Affiliative relationship
The relevant interpretative provisions of the CIT Act speak of the relationship between a taxpayer and a person in the case of related enterprises. The taxpayer here is understood to be the company, so it is necessary to examine whether the definition of a person under the CIT Act can include an individual. According to Section 4, paragraph 31/b of the CIT Act, a person is a domestic person, a foreign person and an individual.
This means that there may be an affiliative relationship between a private owner and the company held by themif they comply with the provisions on influence contained therein.
Possible effects of an affiliative relationship on the prices applied between the parties
As a consequence of the existence of a relationship, the parties are not obliged to use transfer pricing between themselves, but they are obliged to determine their taxable amount as if transfer pricing had been used and, above a certain threshold, to prepare transfer pricing documentation showing how transfer pricing has been determined.

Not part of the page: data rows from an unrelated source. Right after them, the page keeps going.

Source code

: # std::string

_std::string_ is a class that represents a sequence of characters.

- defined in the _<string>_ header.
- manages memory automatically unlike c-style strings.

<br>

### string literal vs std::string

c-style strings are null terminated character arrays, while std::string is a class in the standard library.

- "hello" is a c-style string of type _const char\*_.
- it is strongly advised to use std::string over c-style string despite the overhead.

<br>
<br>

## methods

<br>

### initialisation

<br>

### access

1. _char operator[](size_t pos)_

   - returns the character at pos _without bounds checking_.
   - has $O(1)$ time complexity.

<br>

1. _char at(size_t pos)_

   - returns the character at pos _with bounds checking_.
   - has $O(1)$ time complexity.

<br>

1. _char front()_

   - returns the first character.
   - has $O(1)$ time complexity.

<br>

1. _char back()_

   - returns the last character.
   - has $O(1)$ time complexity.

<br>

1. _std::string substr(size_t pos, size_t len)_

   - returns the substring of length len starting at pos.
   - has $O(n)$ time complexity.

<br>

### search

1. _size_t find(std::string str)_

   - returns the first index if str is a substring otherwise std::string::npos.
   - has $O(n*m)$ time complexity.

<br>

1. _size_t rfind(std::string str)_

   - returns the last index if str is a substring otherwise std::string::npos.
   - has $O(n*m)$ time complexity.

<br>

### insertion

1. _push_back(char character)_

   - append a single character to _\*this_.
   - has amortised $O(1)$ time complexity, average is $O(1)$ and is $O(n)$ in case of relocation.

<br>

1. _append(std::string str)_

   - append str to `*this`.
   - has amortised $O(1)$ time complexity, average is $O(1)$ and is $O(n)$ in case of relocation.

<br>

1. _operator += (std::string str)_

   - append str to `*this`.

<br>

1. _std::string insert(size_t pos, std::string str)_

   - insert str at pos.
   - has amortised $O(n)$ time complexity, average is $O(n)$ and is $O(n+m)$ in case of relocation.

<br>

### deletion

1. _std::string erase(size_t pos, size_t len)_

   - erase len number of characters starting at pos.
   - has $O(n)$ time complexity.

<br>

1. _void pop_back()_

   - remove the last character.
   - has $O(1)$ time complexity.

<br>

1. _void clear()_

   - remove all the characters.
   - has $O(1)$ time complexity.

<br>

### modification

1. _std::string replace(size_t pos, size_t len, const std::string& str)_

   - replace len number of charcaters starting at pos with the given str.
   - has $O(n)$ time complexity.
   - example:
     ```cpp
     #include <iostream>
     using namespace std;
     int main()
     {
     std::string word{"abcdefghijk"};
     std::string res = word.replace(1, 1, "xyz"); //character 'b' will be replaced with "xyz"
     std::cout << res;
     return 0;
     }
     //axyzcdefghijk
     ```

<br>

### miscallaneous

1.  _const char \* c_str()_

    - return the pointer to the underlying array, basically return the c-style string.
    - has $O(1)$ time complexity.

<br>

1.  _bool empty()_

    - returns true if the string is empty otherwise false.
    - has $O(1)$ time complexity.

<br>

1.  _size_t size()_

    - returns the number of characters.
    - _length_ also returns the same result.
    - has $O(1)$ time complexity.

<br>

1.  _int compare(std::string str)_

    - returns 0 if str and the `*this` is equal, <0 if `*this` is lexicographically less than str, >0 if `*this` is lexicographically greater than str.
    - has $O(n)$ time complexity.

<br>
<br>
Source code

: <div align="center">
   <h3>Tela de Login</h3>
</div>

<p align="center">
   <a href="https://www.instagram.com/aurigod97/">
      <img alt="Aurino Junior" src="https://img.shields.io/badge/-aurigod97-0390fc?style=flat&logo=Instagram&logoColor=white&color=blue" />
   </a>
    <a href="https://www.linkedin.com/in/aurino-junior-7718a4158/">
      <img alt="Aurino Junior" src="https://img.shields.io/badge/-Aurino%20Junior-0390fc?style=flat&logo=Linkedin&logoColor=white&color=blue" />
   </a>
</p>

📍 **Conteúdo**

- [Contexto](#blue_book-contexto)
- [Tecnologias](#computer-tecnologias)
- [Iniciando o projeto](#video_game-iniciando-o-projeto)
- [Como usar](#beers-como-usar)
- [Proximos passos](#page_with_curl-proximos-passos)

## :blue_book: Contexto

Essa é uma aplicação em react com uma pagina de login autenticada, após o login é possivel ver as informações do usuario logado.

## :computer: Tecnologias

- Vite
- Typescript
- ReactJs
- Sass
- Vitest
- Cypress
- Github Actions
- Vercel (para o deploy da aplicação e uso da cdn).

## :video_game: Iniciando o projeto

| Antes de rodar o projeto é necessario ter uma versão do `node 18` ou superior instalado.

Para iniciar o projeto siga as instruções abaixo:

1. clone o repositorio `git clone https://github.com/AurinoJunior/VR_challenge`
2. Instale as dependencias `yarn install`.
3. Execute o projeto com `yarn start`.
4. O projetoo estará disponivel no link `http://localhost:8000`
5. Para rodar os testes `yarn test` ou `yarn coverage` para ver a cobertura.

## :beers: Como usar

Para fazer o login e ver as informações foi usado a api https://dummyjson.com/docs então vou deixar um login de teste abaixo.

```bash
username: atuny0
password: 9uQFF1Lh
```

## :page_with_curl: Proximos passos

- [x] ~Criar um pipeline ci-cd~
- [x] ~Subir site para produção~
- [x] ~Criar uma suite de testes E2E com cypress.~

The taxpayer may then have an obligation to increase the tax base and a right to reduce the tax base.
Tax base reduction
If the price applied between related enterprises differs from the transfer price and, as a result, the taxpayer’s pre-tax profit is higher than it would have been if transfer pricing had been applied, it may reduce its pre-tax profit, provided that the 4 conjunctive conditions set out in the law are met. One of these conditions is that the associated enterprise contracting with the taxpayer is a resident taxpayer or a specified foreign person. Since the individual is not such a person, the company cannot reduce the tax base even if the application of the market price would result in a lower pre-tax profit.
Increasing the tax base
According to Section 18 (1) (b) of the CIT Act, a taxpayer is obliged to increase its taxable amount if the consideration paid results in a pre-tax profit that is lower than the profit that would have been obtained at the transfer price, unless the taxpayer is a private individual not acting as an individual entrepreneur. Thus, the taxpayer will not be obliged to increase its tax base.
Preparation of transfer pricing documentation
The obligation to prepare TP documentation arises under Section 18(5) of the CIT Act even if the taxpayer did not have to/could not have adjusted its pre-tax profit, so this obligation is assessed irrespective of the applicability of the adjusting items.
The detailed rules for TP documentation are set out in the NGM Decree No. 32/2017 (X. 18.), which states in its Article 1 (2) (a) that “The registration obligation under this Decree shall not apply to contracts concluded with private persons other than sole proprietors”.
To summarise the above, although the individual owner and their company may be related parties, transactions between them do not, as a general rule, require the application of transfer pricingadjustments and transfer pricing documentation.